180. Ma frivole partialité pour mon corps ne m’a valu que des souffrances. Il est cependant aussi peu qu’une souche : qu’importe son affection ou sa haine ?

181. Protégé par moi ou dévoré par les vautours, il ne m’aime ni ne les hait. Pourquoi mettrais-je en lui mon affection ?

182. Je m’irrite quand il est maltraité ; je suis heureux des honneurs qu’on lui rend. Mais puisque lui-même n’en sait rien, à quoi bon la peine que je prends ?

183. « Ceux qui aiment ce corps sont pour moi des amis. » — Soit ! Mais tous les hommes aiment leur corps : pourquoi n’aurais-je pas pour eux la même amitié ?

184. Donc, je renonce sans réserve à mon corps dans l’intérêt du monde. Si je le conserve, malgré ses défauts, c’est comme instrument d’action.

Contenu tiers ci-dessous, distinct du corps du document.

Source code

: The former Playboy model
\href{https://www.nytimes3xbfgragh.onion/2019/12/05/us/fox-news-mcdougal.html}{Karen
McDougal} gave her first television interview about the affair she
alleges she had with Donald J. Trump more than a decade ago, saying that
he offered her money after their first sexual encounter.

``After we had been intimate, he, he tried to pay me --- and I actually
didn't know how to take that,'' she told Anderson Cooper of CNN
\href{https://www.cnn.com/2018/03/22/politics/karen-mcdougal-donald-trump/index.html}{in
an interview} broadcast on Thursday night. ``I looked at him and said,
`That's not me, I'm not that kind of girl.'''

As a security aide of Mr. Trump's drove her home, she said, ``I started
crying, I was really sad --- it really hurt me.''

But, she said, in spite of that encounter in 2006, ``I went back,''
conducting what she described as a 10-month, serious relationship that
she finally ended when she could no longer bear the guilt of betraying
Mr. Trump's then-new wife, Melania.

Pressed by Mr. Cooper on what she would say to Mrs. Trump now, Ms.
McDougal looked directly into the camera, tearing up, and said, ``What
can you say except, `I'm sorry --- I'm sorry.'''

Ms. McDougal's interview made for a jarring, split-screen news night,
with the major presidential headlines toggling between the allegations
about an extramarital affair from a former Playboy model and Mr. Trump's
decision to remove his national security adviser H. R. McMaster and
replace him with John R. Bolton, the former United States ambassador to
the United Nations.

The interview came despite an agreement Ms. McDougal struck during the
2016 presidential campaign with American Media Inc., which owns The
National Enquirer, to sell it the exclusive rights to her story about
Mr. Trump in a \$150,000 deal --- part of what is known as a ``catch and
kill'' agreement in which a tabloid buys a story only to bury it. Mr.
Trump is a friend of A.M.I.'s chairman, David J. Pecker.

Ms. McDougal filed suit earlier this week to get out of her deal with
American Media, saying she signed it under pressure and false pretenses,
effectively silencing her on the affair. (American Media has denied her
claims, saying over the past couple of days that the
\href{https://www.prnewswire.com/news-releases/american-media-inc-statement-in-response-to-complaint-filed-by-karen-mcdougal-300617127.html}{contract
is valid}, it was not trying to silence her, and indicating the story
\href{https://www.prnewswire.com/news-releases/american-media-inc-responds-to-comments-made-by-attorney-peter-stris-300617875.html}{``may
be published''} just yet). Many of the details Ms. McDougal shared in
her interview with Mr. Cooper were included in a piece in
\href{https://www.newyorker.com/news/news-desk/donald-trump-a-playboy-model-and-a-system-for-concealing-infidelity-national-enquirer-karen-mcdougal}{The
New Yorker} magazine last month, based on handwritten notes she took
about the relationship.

185-186. Arrière la conduite profane ! Ce sont les sages que je veux suivre. Me rappelant le « Discours sur l’attention », combattant l’indolence et la torpeur, je fais effort pour détruire les obstacles ; je retire mon esprit de la mauvaise voie pour le ramener à son vrai point d’appui.


NOTES


53. L’histoire du bodhisattva Supushpacandra qui, pour avoir prêché la Loi, fut martyrisé par le roi Çûradatta, est résumée dans le commentaire de Prajñâkaramati d’après le Samâdhirâjasûtra. Cf. Rajendralal Mitra, Buddhist Literature of Nepal, p. 217.